Records of pirate ships flying flags that signified they were pirates go back just about as far as history is recorded. Of the Jolly Roger line though, the earliest reference is probably of the skull and crossbones flag used by the Knights Templar, who had the world’s biggest naval fleet in the 13th century and were well known for their pirate-like acts on the sea. Interestingly, Templar graves were often marked with the same skull and crossbones as on the Jolly roger (1).
When the Knights Templar dissolved, with many members forming the Knights of Malta who were equally known for their piracy, they also were known to fly the skull and crossbones.
The most famous Templar Pirate was Roger de Flor (1266-1306). He was also the most famous Templar who was a Templar Sergeant, and not a knight. Roger de Flor (also known by his original German name of Rutger von Blume) was a captain in the Templar fleet (2). After he got banished from the Order on charges of extorting money from passengers during the siege of Acre in 1291, Roger fled to Genoa, where he borrowed a considerable sum from Ticino Doria, purchased a new vessel and began a career in piracy.
The struggle between the Aragonese kings of Aragon and the French kings of Naples for the possession of Sicily was at this time going on; and Roger by then one of the most experienced military commanders of his time, was called to the service of Frederick, king of Sicily, who gave him the rank of vice-admiral. When the Peace of Caltabellotta brought the war to an end in 1302, Frederick was unwilling and unable to keep a mercenary army and was anxious to free the island from troops (called Almogàvers), whom he had no longer the means of paying. Given the political and military situation, Roger found an opportunity to make his services useful in the east in fighting against the Ottoman Turks, who were ravaging the Byzantine Empire.

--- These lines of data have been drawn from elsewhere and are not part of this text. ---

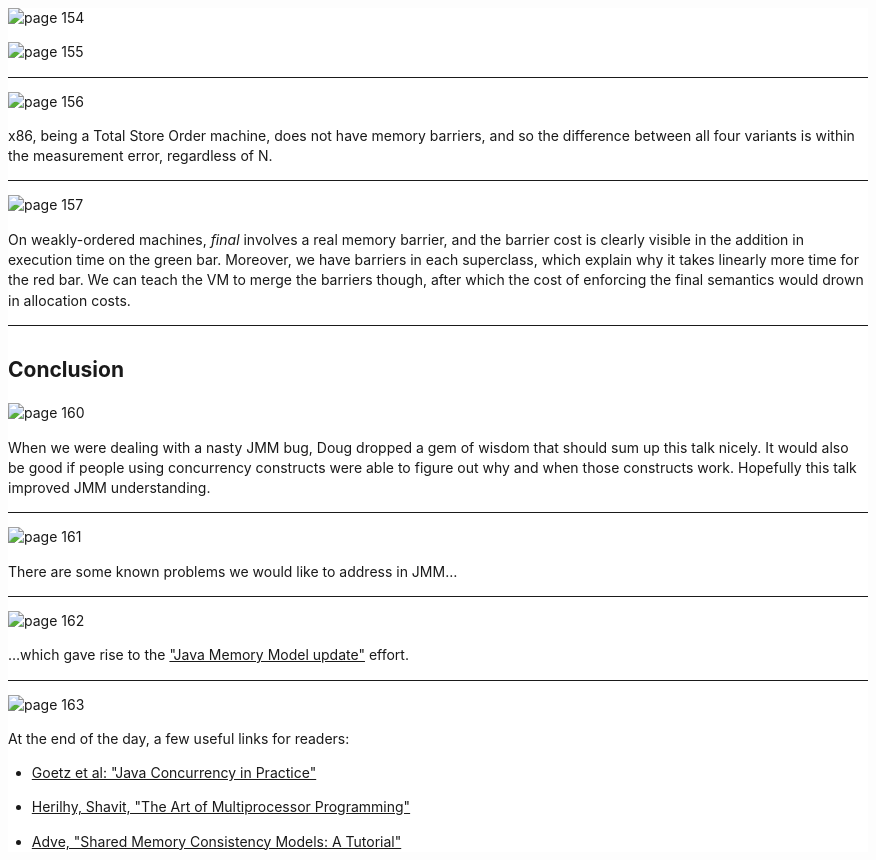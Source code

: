 ![page 154](https://shipilev.net/blog/2014/jmm-pragmatics/page-154.png)

![page 155](https://shipilev.net/blog/2014/jmm-pragmatics/page-155.png)

* * *

![page 156](https://shipilev.net/blog/2014/jmm-pragmatics/page-156.png)

x86, being a Total Store Order machine, does not have memory barriers, and so the difference between all four variants is within the measurement error, regardless of N.

* * *

![page 157](https://shipilev.net/blog/2014/jmm-pragmatics/page-157.png)

On weakly-ordered machines, _final_ involves a real memory barrier, and the barrier cost is clearly visible in the addition in execution time on the green bar. Moreover, we have barriers in each superclass, which explain why it takes linearly more time for the red bar. We can teach the VM to merge the barriers though, after which the cost of enforcing the final semantics would drown in allocation costs.

* * *

## Conclusion

![page 160](https://shipilev.net/blog/2014/jmm-pragmatics/page-160.png)

When we were dealing with a nasty JMM bug, Doug dropped a gem of wisdom that should sum up this talk nicely. It would also be good if people using concurrency constructs were able to figure out why and when those constructs work. Hopefully this talk improved JMM understanding.

* * *

![page 161](https://shipilev.net/blog/2014/jmm-pragmatics/page-161.png)

There are some known problems we would like to address in JMM…​

* * *

![page 162](https://shipilev.net/blog/2014/jmm-pragmatics/page-162.png)

…​which gave rise to the ["Java Memory Model update"](http://openjdk.java.net/jeps/188) effort.

* * *

![page 163](https://shipilev.net/blog/2014/jmm-pragmatics/page-163.png)

At the end of the day, a few useful links for readers:

*   [Goetz et al: "Java Concurrency in Practice"](http://www.amazon.com/Java-Concurrency-Practice-Brian-Goetz/dp/0321349601)

*   [Herilhy, Shavit, "The Art of Multiprocessor Programming"](http://www.amazon.com/Art-Multiprocessor-Programming-Revised-Reprint/dp/0123973376)

*   [Adve, "Shared Memory Consistency Models: A Tutorial"](http://www.hpl.hp.com/techreports/Compaq-DEC/WRL-95-7.pdf)
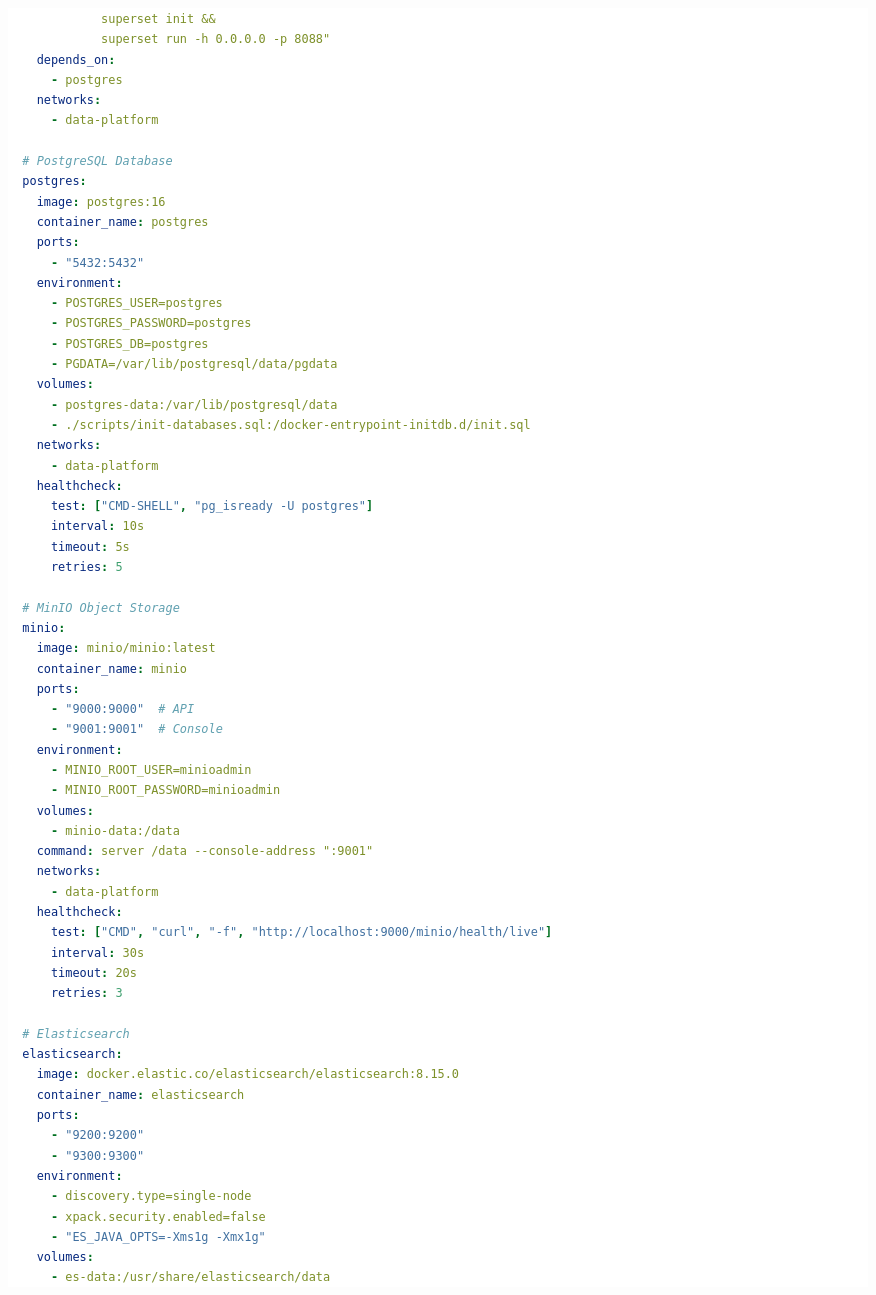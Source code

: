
 ```yaml
             superset init &&
             superset run -h 0.0.0.0 -p 8088"
    depends_on:
      - postgres
    networks:
      - data-platform

  # PostgreSQL Database
  postgres:
    image: postgres:16
    container_name: postgres
    ports:
      - "5432:5432"
    environment:
      - POSTGRES_USER=postgres
      - POSTGRES_PASSWORD=postgres
      - POSTGRES_DB=postgres
      - PGDATA=/var/lib/postgresql/data/pgdata
    volumes:
      - postgres-data:/var/lib/postgresql/data
      - ./scripts/init-databases.sql:/docker-entrypoint-initdb.d/init.sql
    networks:
      - data-platform
    healthcheck:
      test: ["CMD-SHELL", "pg_isready -U postgres"]
      interval: 10s
      timeout: 5s
      retries: 5

  # MinIO Object Storage
  minio:
    image: minio/minio:latest
    container_name: minio
    ports:
      - "9000:9000"  # API
      - "9001:9001"  # Console
    environment:
      - MINIO_ROOT_USER=minioadmin
      - MINIO_ROOT_PASSWORD=minioadmin
    volumes:
      - minio-data:/data
    command: server /data --console-address ":9001"
    networks:
      - data-platform
    healthcheck:
      test: ["CMD", "curl", "-f", "http://localhost:9000/minio/health/live"]
      interval: 30s
      timeout: 20s
      retries: 3

  # Elasticsearch
  elasticsearch:
    image: docker.elastic.co/elasticsearch/elasticsearch:8.15.0
    container_name: elasticsearch
    ports:
      - "9200:9200"
      - "9300:9300"
    environment:
      - discovery.type=single-node
      - xpack.security.enabled=false
      - "ES_JAVA_OPTS=-Xms1g -Xmx1g"
    volumes:
      - es-data:/usr/share/elasticsearch/data
```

Given his position of unchallenged military power, he was accused of serving his own interest instead of those of the emperor because he was determined to found in the East a principality for himself. He sent his treasures to Magnesia, but the people slew his Catalans and seized the treasures. He then laid siege to the town, but his attacks were repulsed, and he was compelled to retire (3). De Flor’s assassination was ordered by the Byzantine Emperor Michael IX Palaeologus.